[Saved data entries]

---

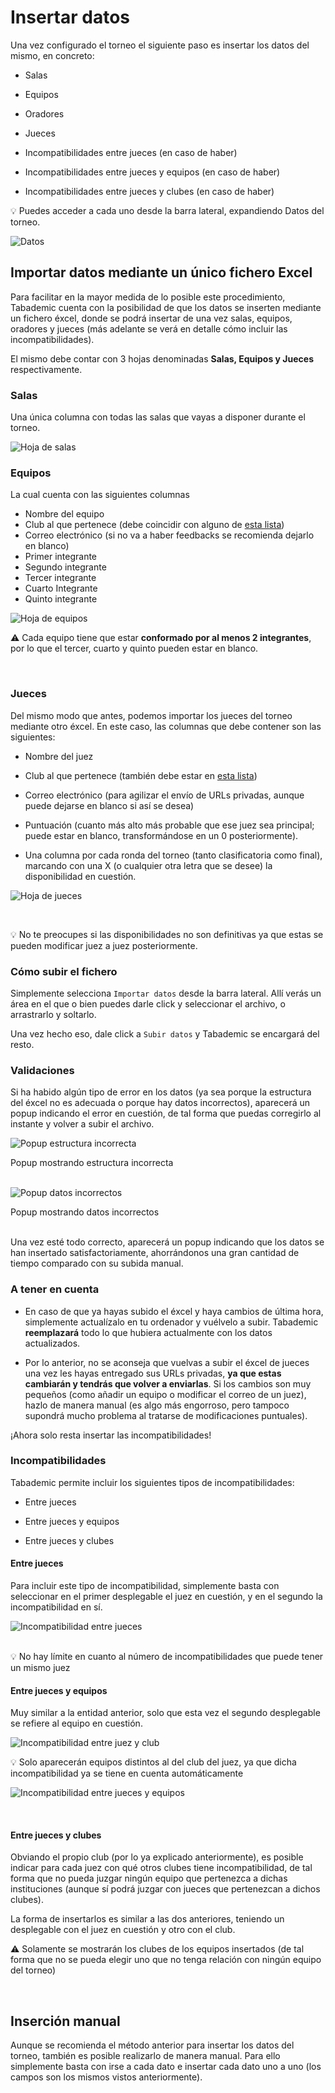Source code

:# Insertar datos

Una vez configurado el torneo el siguiente paso es insertar los datos del mismo, en concreto:

* Salas

* Equipos

* Oradores

* Jueces

* Incompatibilidades entre jueces (en caso de haber)

* Incompatibilidades entre jueces y equipos (en caso de haber)

* Incompatibilidades entre jueces y clubes (en caso de haber)

<div class="tip">
💡
Puedes acceder a cada uno desde la barra lateral, expandiendo <span class="bold">Datos del torneo.</span>

</div>

![Datos](_images/datos.png)

## Importar datos mediante un único fichero Excel

Para facilitar en la mayor medida de lo posible este procedimiento, Tabademic cuenta con la posibilidad de que los datos se inserten mediante un fichero éxcel, donde se podrá insertar de una vez salas, equipos, oradores y jueces (más adelante se verá en detalle cómo incluir las incompatibilidades).

El mismo debe contar con 3 hojas denominadas **Salas, Equipos y Jueces** respectivamente.


### Salas

Una única columna con todas las salas que vayas a disponer durante el torneo.

<div class="centered-image">

![Hoja de salas](_images/hoja_salas.png)

</div>


### Equipos

La cual cuenta con las siguientes columnas

* Nombre del equipo
* Club al que pertenece (debe coincidir con alguno de [esta lista](lista_clubes))
* Correo electrónico (si no va a haber feedbacks se recomienda dejarlo en blanco)
* Primer integrante
* Segundo integrante
* Tercer integrante
* Cuarto Integrante
* Quinto integrante

![Hoja de equipos](_images/hoja_equipos.png)

<div class="warning">

⚠️ Cada equipo tiene que estar **conformado por al menos 2 integrantes**, por lo que el tercer, cuarto y quinto pueden estar en blanco.

</div>

<br>

### Jueces

Del mismo modo que antes, podemos importar los jueces del torneo mediante otro éxcel. En este caso, las columnas que debe contener son las siguientes:

* Nombre del juez

* Club al que pertenece (también debe estar en [esta lista](lista_clubes))

* Correo electrónico (para agilizar el envío de URLs privadas, aunque puede dejarse en blanco si así se desea)

* Puntuación (cuanto más alto más probable que ese juez sea principal; puede estar en blanco, transformándose en un 0 posteriormente).

* Una columna por cada ronda del torneo (tanto clasificatoria como final), marcando con una X (o cualquier otra letra que se desee) la disponibilidad en cuestión.

![Hoja de jueces](_images/hoja_jueces.png)

<br>

<div class="tip">

💡 No te preocupes si las disponibilidades no son definitivas ya que estas se pueden modificar juez a juez posteriormente.

</div>


### Cómo subir el fichero

Simplemente selecciona `Importar datos` desde la barra lateral. Allí verás un área en el que o bien puedes darle click y seleccionar el archivo, o arrastrarlo y soltarlo.

Una vez hecho eso, dale click a `Subir datos` y Tabademic se encargará del resto.

### Validaciones

Si ha habido algún tipo de error en los datos (ya sea porque la estructura del éxcel no es adecuada o porque hay datos incorrectos), aparecerá un popup indicando el error en cuestión, de tal forma que puedas corregirlo al instante y volver a subir el archivo.

![Popup estructura incorrecta](_images/popup_excel_estructura_incorrecta.png)


<div class="caption">Popup mostrando estructura incorrecta</div>

<br>

![Popup datos incorrectos](_images/popup_excel_datos_incorrectos.png)


<div class="caption">Popup mostrando datos incorrectos</div>

<br>

Una vez esté todo correcto, aparecerá un popup indicando que los datos se han insertado satisfactoriamente, ahorrándonos una gran cantidad de tiempo comparado con su subida manual.


### A tener en cuenta

* En caso de que ya hayas subido el éxcel y haya cambios de última hora, simplemente actualízalo en tu ordenador y vuélvelo a subir. Tabademic **reemplazará** todo lo que hubiera actualmente con los datos actualizados.

* Por lo anterior, no se aconseja que vuelvas a subir el éxcel de jueces una vez les hayas entregado sus URLs privadas, **ya que estas cambiarán y tendrás que volver a enviarlas**. Si los cambios son muy pequeños (como añadir un equipo o modificar el correo de un juez), hazlo de manera manual (es algo más engorroso, pero tampoco supondrá mucho problema al tratarse de modificaciones puntuales).

¡Ahora solo resta insertar las incompatibilidades!

### Incompatibilidades

Tabademic permite incluir los siguientes tipos de incompatibilidades:

* Entre jueces

* Entre jueces y equipos

* Entre jueces y clubes

#### Entre jueces

Para incluir este tipo de incompatibilidad, simplemente basta con seleccionar en el primer desplegable el juez en cuestión, y en el segundo la incompatibilidad en sí.

<div class="centered-image">

![Incompatibilidad entre jueces](_images/incompatibilidad_jueces.png)

</div>


<br>

<div class="tip">
💡
No hay límite en cuanto al número de incompatibilidades que puede tener un mismo juez

</div>

#### Entre jueces y equipos

Muy similar a la entidad anterior, solo que esta vez el segundo desplegable se refiere al equipo en cuestión.

<div class="centered-image">

![Incompatibilidad entre juez y club](_images/incompatibilidad_juez_equipo.png)

</div>

<div class="tip">
💡
Solo aparecerán equipos distintos al del club del juez, ya que dicha incompatibilidad ya se tiene en cuenta automáticamente

</div>

<div class="centered-image">

![Incompatibilidad entre jueces y equipos](_images/incompatibilidad_juez_club.png)

</div>

<br>

#### Entre jueces y clubes

Obviando el propio club (por lo ya explicado anteriormente), es posible indicar para cada juez con qué otros clubes tiene incompatibilidad, de tal forma que no pueda juzgar ningún equipo que pertenezca a dichas instituciones (aunque sí podrá juzgar con jueces que pertenezcan a dichos clubes).

La forma de insertarlos es similar a las dos anteriores, teniendo un desplegable con el juez en cuestión y otro con el club.

<div class="warning">

⚠️ Solamente se mostrarán los clubes de los equipos insertados (de tal forma que no se pueda elegir uno que no tenga relación con ningún equipo del torneo)

</div>

<br>

## Inserción manual

Aunque se recomienda el método anterior para insertar los datos del torneo, también es posible realizarlo de manera manual. Para ello simplemente basta con irse a cada dato e insertar cada dato uno a uno (los campos son los mismos vistos anteriormente).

---

Return, unchanged, the run of lines above that opens with the line containing "clubes (en caso de haber)" and closes with the line containing "## Importar datos". Include both.

* Incompatibilidades entre jueces y clubes (en caso de haber)

<div class="tip">
💡
Puedes acceder a cada uno desde la barra lateral, expandiendo <span class="bold">Datos del torneo.</span>

</div>

![Datos](_images/datos.png)

## Importar datos mediante un único fichero Excel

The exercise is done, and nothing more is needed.